*Task instructions:*
Only a number is wanted here: the count of lines in the entries below that include the word "textcolor".

################

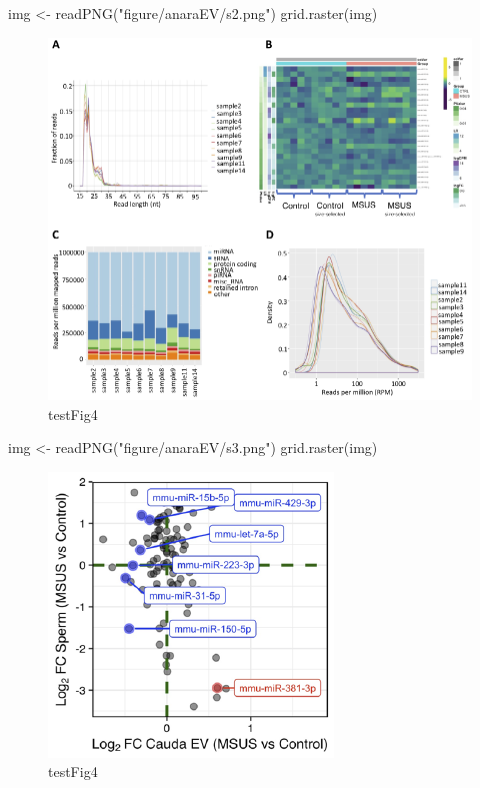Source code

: \documentclass[12pt,twoside]{reedthesis}
\newenvironment{Shaded}{\begin{snugshade}}{\end{snugshade}}
\newcommand{\FunctionTok}[1]{\textcolor[rgb]{0.00,0.00,0.00}{#1}}
\newcommand{\NormalTok}[1]{#1}
\newcommand{\OtherTok}[1]{\textcolor[rgb]{0.56,0.35,0.01}{#1}}
\newcommand{\StringTok}[1]{\textcolor[rgb]{0.31,0.60,0.02}{#1}}
\begin{document}
\begin{Shaded}
\begin{Highlighting}[]
\NormalTok{img }\OtherTok{\textless{}{-}} \FunctionTok{readPNG}\NormalTok{(}\StringTok{"figure/anaraEV/s2.png"}\NormalTok{)}
\FunctionTok{grid.raster}\NormalTok{(img)}
\end{Highlighting}
\end{Shaded}
\begin{figure}[H]

{\centering \includegraphics{thesis_files/figure-latex/sfig2-1} 

}

\caption{testFig4}\label{fig:sfig2}
\end{figure}
\begin{Shaded}
\begin{Highlighting}[]
\NormalTok{img }\OtherTok{\textless{}{-}} \FunctionTok{readPNG}\NormalTok{(}\StringTok{"figure/anaraEV/s3.png"}\NormalTok{)}
\FunctionTok{grid.raster}\NormalTok{(img)}
\end{Highlighting}
\end{Shaded}
\begin{figure}[H]

{\centering \includegraphics{thesis_files/figure-latex/sfig3-1} 

}

\caption{testFig4}\label{fig:sfig3}
\end{figure}
\end{document}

################

*Solution to this problem:*
3